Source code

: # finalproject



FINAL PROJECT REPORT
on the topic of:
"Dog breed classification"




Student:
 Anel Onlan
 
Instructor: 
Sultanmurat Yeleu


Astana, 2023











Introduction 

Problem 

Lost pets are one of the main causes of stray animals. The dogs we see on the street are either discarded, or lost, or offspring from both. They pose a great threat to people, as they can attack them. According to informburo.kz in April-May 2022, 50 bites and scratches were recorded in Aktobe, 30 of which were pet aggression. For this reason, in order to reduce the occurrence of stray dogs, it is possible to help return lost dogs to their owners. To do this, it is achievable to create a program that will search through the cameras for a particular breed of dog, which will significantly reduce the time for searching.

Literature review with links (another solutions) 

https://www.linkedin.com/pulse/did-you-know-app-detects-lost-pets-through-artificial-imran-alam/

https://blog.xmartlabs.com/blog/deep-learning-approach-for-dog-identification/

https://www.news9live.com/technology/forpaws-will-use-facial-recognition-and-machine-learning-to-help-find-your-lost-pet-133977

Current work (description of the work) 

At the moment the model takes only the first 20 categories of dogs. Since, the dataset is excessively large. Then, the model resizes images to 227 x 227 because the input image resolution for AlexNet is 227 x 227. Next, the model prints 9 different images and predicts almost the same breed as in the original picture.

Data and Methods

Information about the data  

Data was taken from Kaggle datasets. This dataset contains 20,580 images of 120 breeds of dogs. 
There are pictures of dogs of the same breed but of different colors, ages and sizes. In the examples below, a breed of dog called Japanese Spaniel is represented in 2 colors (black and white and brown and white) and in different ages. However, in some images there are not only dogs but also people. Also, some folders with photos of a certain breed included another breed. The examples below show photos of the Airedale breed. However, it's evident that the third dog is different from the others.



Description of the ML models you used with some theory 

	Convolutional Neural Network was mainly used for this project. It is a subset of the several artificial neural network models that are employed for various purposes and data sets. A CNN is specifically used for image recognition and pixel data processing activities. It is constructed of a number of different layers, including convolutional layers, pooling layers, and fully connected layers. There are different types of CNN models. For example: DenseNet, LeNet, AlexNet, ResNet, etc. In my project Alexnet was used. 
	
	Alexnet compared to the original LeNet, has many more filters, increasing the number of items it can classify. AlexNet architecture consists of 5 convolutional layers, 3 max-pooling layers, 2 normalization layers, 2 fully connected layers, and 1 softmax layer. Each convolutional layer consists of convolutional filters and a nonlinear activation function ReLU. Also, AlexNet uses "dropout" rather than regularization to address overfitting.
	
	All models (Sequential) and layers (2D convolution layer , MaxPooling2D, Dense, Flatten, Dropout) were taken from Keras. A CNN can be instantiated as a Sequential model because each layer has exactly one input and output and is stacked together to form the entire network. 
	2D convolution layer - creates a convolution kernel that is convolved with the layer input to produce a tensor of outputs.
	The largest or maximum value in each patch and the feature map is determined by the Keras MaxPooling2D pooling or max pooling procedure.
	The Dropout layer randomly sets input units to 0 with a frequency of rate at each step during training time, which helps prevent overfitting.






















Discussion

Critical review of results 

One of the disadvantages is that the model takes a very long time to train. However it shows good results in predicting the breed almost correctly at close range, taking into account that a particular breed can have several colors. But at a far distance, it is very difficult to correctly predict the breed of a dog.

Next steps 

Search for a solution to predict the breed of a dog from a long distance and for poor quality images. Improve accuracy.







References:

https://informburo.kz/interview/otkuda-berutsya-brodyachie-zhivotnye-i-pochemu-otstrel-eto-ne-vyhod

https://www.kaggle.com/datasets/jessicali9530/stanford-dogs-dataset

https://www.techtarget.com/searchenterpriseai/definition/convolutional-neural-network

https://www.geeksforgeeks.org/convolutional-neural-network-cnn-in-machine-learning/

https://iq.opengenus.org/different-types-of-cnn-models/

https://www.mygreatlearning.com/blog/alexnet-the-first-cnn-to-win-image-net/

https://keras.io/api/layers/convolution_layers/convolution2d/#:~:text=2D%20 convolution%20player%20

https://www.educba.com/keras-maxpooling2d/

----------

In your answer, include only the lines above starting at the line that holds "Lost pets are" and ending at the line that holds "Data was taken", copied exactly.

- _Solution_
Lost pets are one of the main causes of stray animals. The dogs we see on the street are either discarded, or lost, or offspring from both. They pose a great threat to people, as they can attack them. According to informburo.kz in April-May 2022, 50 bites and scratches were recorded in Aktobe, 30 of which were pet aggression. For this reason, in order to reduce the occurrence of stray dogs, it is possible to help return lost dogs to their owners. To do this, it is achievable to create a program that will search through the cameras for a particular breed of dog, which will significantly reduce the time for searching.

Literature review with links (another solutions) 

https://www.linkedin.com/pulse/did-you-know-app-detects-lost-pets-through-artificial-imran-alam/

https://blog.xmartlabs.com/blog/deep-learning-approach-for-dog-identification/

https://www.news9live.com/technology/forpaws-will-use-facial-recognition-and-machine-learning-to-help-find-your-lost-pet-133977

Current work (description of the work) 

At the moment the model takes only the first 20 categories of dogs. Since, the dataset is excessively large. Then, the model resizes images to 227 x 227 because the input image resolution for AlexNet is 227 x 227. Next, the model prints 9 different images and predicts almost the same breed as in the original picture.

Data and Methods

Information about the data  

Data was taken from Kaggle datasets. This dataset contains 20,580 images of 120 breeds of dogs. 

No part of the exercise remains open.